MNC Engineering received strong interest and Railways came as a positive surprise to investors with PMO directly looking into the Dedicated Freight Corridor project

We recently visited Asia to meet investors and discuss the sector. 2015 has been a difficult year across emerging markets. Disappointment was exhibited on the overall picture in India taking time to settle down. Despite this, interest in India is fairly high, with specific focus on bottom-up ideas for 2016. We discussed five key sector themes we see playing out, with focus on Gateway Distriparks, Cummins, ABB, and Voltas .

MNC Engineering and Railways themes get a thumbs-up—We pitched five key themes: (i) MNC Engineering: driven by cost competitiveness and patent enforcement; (ii) Railways: Dedicated Freight Corridor (DFC) seeing sharp pickup in execution; (iii) Operating leverage: companies benefitting from sweating expanded capacities in an upticking economy; (iv) Defence: Indigenisation focus continuing; (v) Renewables: On-ground progress being well ahead of expectations. MNC Engineering received strong interest with valuation push-back being discussed at length. Railways came as a positive surprise to investors with us discussing the Prime Minister’s Office (PMO) looking into the DFC project.

L&T—L&T, which began as an industry favourite, has been weak in 2015. Our concerns of Middle East (ME) impacting margins and order flow have played out with the disappointing performance in 1HFY16. Weak crude prices are leading to discussions on existing ME projects also getting impacted. Investors seem to have put L&T off-radar. From here on, in our minds, we believe a lot of the concerns have played out, and are now closely watching for early indications of stability/improvement.

Voltas—2% AC penetration surprised most: Air-conditioner industry is a segment we have been positive on and believe will remain strong in 2016. Most investors were surprised that AC penetration in India is only 2% and only 7% even if one considers only mid-income and above households. India needs 25%+ CAGR for the next 10 years to reach penetration levels similar to China of 20%+. Margins for AC segment were discussed esp. since Chinese players are seeing tough times at home. We continue to like Voltas given it’s a market leader that is not priced at a premium, and it has a strong distribution. Strong 3QFY16 can be expected post it seeing a 38% YeAR ON YEaR volume growth in October 2015 and 15-20% in November 2015.
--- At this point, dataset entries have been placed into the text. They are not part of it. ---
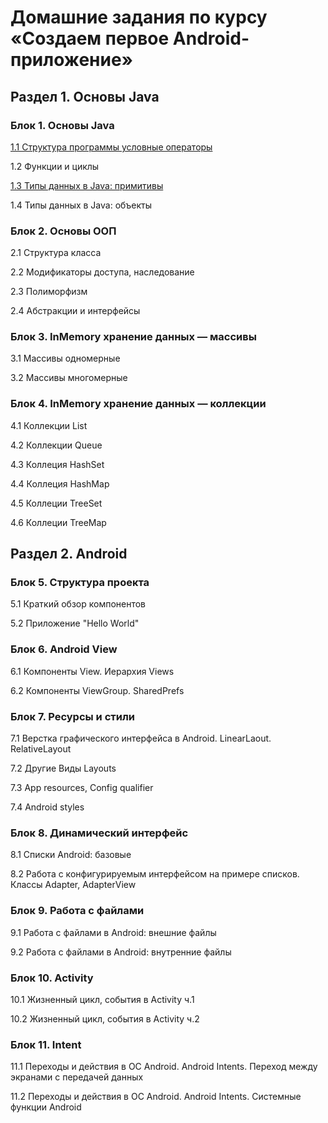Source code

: # Домашние задания по курсу «Создаем первое Android-приложение» 

## Раздел 1. Основы Java

### Блок 1. Основы Java

[1.1	Cтруктура программы условные операторы](./basic-syntax)

1.2	Функции и циклы

[1.3	Типы данных в Java: примитивы](./primitives)

1.4	Типы данных в Java: объекты

### Блок 2. Основы ООП 

2.1	Структура класса

2.2	Модификаторы доступа, наследование

2.3	Полиморфизм

2.4	Абстракции и интерфейсы

### Блок 3. InMemory хранение данных — массивы

3.1	Массивы одномерные

3.2	Массивы многомерные

### Блок 4. InMemory хранение данных — коллекции

4.1	Коллекции List

4.2	Коллекции Queue

4.3	Коллеция HashSet

4.4	Коллеция HashMap

4.5	Коллеции TreeSet

4.6	Коллеции TreeMap


## Раздел 2. Android

### Блок 5. Структура проекта 

5.1	Краткий обзор компонентов

5.2	Приложение "Hello World"

### Блок 6. Android View 

6.1	Компоненты View. Иерархия Views

6.2	Компоненты ViewGroup. SharedPrefs

### Блок 7. Ресурсы и стили

7.1	Верстка графического интерфейса в Android. LinearLaout. RelativeLayout

7.2	Другие Виды Layouts

7.3	App resources, Config qualifier

7.4	Android styles

### Блок 8. Динамический интерфейс

8.1	Списки Android: базовые

8.2	Работа с конфигурируемым интерфейсом на примере списков. Классы Adapter, AdapterView

### Блок 9. Работа с файлами

9.1	Работа с файлами в Android: внешние файлы

9.2	Работа с файлами в Android: внутренние файлы

### Блок 10. Activity

10.1	Жизненный цикл, события в Activity ч.1

10.2	Жизненный цикл, события в Activity ч.2

### Блок 11. Intent

11.1	Переходы и действия в ОС Android. Android Intents. Переход между экранами с передачей данных

11.2	Переходы и действия в ОС Android. Android Intents. Системные функции Android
Gateway—still a name to be known: The upside potential that Gateway Distriparks holds due to DFC commissioning in FY18E-19E, is not fully known among investors. Interestingly, at one-tenth of Container Corporation (Concor) size in terms of volumes, it has 66% higher profitability per TEU. Also it has increased its market share from 5.3% in FY12 to 7.3% in FY15. Rail volumes should see a 20% CAGR over FY15-25 taking into account DFC commissioning and some market share gains to 10% by FY21. Interest is picking up in the company, as the fundamentals are being viewed positively.

Cummins and ABB—valuations have not stopped stock appreciation in the past: Most investors agree that India is increasingly becoming an attractive manufacturing destination v/s China given rupee depreciation and lower hourly compensations. Among MNCs, Cummins has the clearest path and ABB listed will benefit from the entire parent manufacturing push.